_Work to be completed_
Omit the pictures, then write out every entry exactly as it reads.

_Provided records_

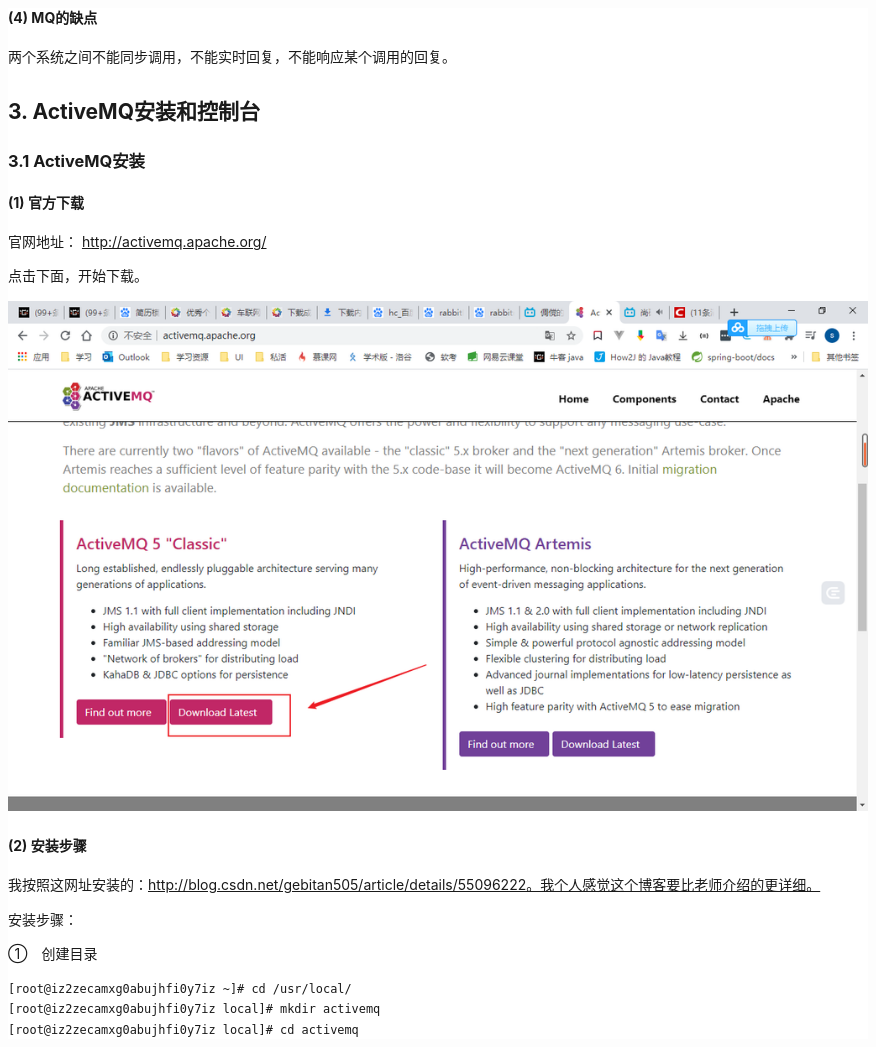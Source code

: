  

#### **(4)  MQ的缺点**

两个系统之间不能同步调用，不能实时回复，不能响应某个调用的回复。

## 3.  ActiveMQ安装和控制台

### 3.1  ActiveMQ安装

#### **(1)   官方下载**

官网地址： http://activemq.apache.org/

点击下面，开始下载。

![image-20200712182609101](images/image-20200712182609101.png)

 

#### **(2)   安装步骤**

我按照这网址安装的：http://blog.csdn.net/gebitan505/article/details/55096222。我个人感觉这个博客要比老师介绍的更详细。

安装步骤：

①　创建目录

```shell
[root@iz2zecamxg0abujhfi0y7iz ~]# cd /usr/local/
[root@iz2zecamxg0abujhfi0y7iz local]# mkdir activemq
[root@iz2zecamxg0abujhfi0y7iz local]# cd activemq
```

_Task output_
Source code

:  

#### **(4)  MQ的缺点**

两个系统之间不能同步调用，不能实时回复，不能响应某个调用的回复。

## 3.  ActiveMQ安装和控制台

### 3.1  ActiveMQ安装

#### **(1)   官方下载**

官网地址： http://activemq.apache.org/

点击下面，开始下载。

![image-20200712182609101](images/image-20200712182609101.png)

 

#### **(2)   安装步骤**

我按照这网址安装的：http://blog.csdn.net/gebitan505/article/details/55096222。我个人感觉这个博客要比老师介绍的更详细。

安装步骤：

①　创建目录

```shell
[root@iz2zecamxg0abujhfi0y7iz ~]# cd /usr/local/
[root@iz2zecamxg0abujhfi0y7iz local]# mkdir activemq
[root@iz2zecamxg0abujhfi0y7iz local]# cd activemq
```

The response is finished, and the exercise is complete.